What you will do: Down to the final line, print the records again exactly.

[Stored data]
===============
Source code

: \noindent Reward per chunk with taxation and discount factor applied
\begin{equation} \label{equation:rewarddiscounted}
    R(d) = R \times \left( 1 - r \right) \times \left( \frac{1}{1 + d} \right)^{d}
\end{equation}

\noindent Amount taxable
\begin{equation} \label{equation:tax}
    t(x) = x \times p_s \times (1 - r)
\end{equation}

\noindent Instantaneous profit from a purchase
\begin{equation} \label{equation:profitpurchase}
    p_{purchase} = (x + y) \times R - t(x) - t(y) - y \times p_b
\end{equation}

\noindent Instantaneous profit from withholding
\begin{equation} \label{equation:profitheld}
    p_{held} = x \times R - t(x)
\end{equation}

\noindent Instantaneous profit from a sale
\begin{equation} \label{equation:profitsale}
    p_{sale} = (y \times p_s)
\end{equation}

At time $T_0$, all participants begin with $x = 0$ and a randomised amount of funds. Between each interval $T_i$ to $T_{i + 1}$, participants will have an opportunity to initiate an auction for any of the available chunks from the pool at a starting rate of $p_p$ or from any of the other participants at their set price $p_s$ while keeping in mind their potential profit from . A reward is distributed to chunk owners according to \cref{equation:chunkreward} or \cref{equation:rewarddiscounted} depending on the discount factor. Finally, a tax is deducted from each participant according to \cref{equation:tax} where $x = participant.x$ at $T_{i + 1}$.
===============
Written answer:
Source code

: \noindent Reward per chunk with taxation and discount factor applied
\begin{equation} \label{equation:rewarddiscounted}
    R(d) = R \times \left( 1 - r \right) \times \left( \frac{1}{1 + d} \right)^{d}
\end{equation}

\noindent Amount taxable
\begin{equation} \label{equation:tax}
    t(x) = x \times p_s \times (1 - r)
\end{equation}

\noindent Instantaneous profit from a purchase
\begin{equation} \label{equation:profitpurchase}
    p_{purchase} = (x + y) \times R - t(x) - t(y) - y \times p_b
\end{equation}

\noindent Instantaneous profit from withholding
\begin{equation} \label{equation:profitheld}
    p_{held} = x \times R - t(x)
\end{equation}

\noindent Instantaneous profit from a sale
\begin{equation} \label{equation:profitsale}
    p_{sale} = (y \times p_s)
\end{equation}

At time $T_0$, all participants begin with $x = 0$ and a randomised amount of funds. Between each interval $T_i$ to $T_{i + 1}$, participants will have an opportunity to initiate an auction for any of the available chunks from the pool at a starting rate of $p_p$ or from any of the other participants at their set price $p_s$ while keeping in mind their potential profit from . A reward is distributed to chunk owners according to \cref{equation:chunkreward} or \cref{equation:rewarddiscounted} depending on the discount factor. Finally, a tax is deducted from each participant according to \cref{equation:tax} where $x = participant.x$ at $T_{i + 1}$.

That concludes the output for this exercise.